### Your goal
What the response needs is every record, repeated verbatim, and no images.

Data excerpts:

%%

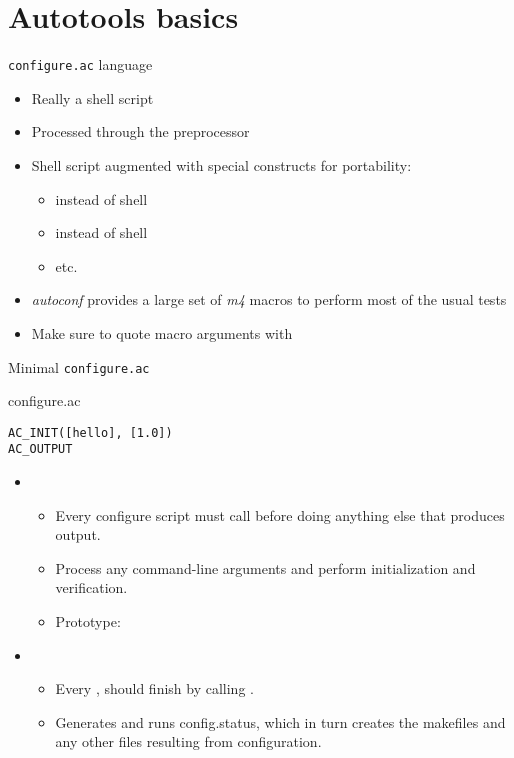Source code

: 
\section{Autotools basics}

\begin{frame}{{\tt configure.ac} language}
  \begin{itemize}
  \item Really a shell script
  \item Processed through the  preprocessor
  \item Shell script augmented with special constructs for portability:
    \begin{itemize}
    \item {} instead of shell 
    \item {} instead of shell 
    \item etc.
    \end{itemize}
  \item {\em autoconf} provides a large set of {\em m4} macros to
    perform most of the usual tests
  \item Make sure to quote macro arguments with \code{[]}
  \end{itemize}
\end{frame}

\begin{frame}[fragile]{Minimal {\tt configure.ac}}
  \begin{block}{configure.ac}
  \begin{verbatim}
AC_INIT([hello], [1.0])
AC_OUTPUT
  \end{verbatim}
  \end{block}
  \begin{itemize}
  \item {}
    \begin{itemize}
    \item Every configure script must call  before doing
      anything else that produces output.
    \item Process any command-line arguments and perform
      initialization and verification.
    \item Prototype:\\
    \end{itemize}
  \item {}
    \begin{itemize}
    \item Every , should finish by calling
      .
    \item Generates and runs config.status, which in turn creates the
      makefiles and any other files resulting from configuration.
    \end{itemize}
  \end{itemize}
\end{frame}

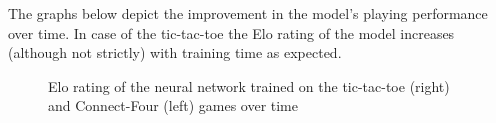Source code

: \documentclass[english]{article}
\begin{document}
The graphs below depict the improvement in the model's playing performance over time. In case of the tic-tac-toe the Elo rating of the model increases (although not strictly) with training time as expected.

\begin{figure}[h]
\centering
{}
\caption{Elo rating of the neural network trained on the tic-tac-toe (right) and Connect-Four (left) games over time}
\end{figure}

\end{document}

%%

### Solved problem
Source code

: 
\section{Autotools basics}

\begin{frame}{{\tt configure.ac} language}
  \begin{itemize}
  \item Really a shell script
  \item Processed through the  preprocessor
  \item Shell script augmented with special constructs for portability:
    \begin{itemize}
    \item {} instead of shell 
    \item {} instead of shell 
    \item etc.
    \end{itemize}
  \item {\em autoconf} provides a large set of {\em m4} macros to
    perform most of the usual tests
  \item Make sure to quote macro arguments with \code{[]}
  \end{itemize}
\end{frame}

\begin{frame}[fragile]{Minimal {\tt configure.ac}}
  \begin{block}{configure.ac}
  \begin{verbatim}
AC_INIT([hello], [1.0])
AC_OUTPUT
  \end{verbatim}
  \end{block}
  \begin{itemize}
  \item {}
    \begin{itemize}
    \item Every configure script must call  before doing
      anything else that produces output.
    \item Process any command-line arguments and perform
      initialization and verification.
    \item Prototype:\\
    \end{itemize}
  \item {}
    \begin{itemize}
    \item Every , should finish by calling
      .
    \item Generates and runs config.status, which in turn creates the
      makefiles and any other files resulting from configuration.
    \end{itemize}
  \end{itemize}
\end{frame}

Source code

: \documentclass[english]{article}
\begin{document}
The graphs below depict the improvement in the model's playing performance over time. In case of the tic-tac-toe the Elo rating of the model increases (although not strictly) with training time as expected.

\begin{figure}[h]
\centering
{}
\caption{Elo rating of the neural network trained on the tic-tac-toe (right) and Connect-Four (left) games over time}
\end{figure}

\end{document}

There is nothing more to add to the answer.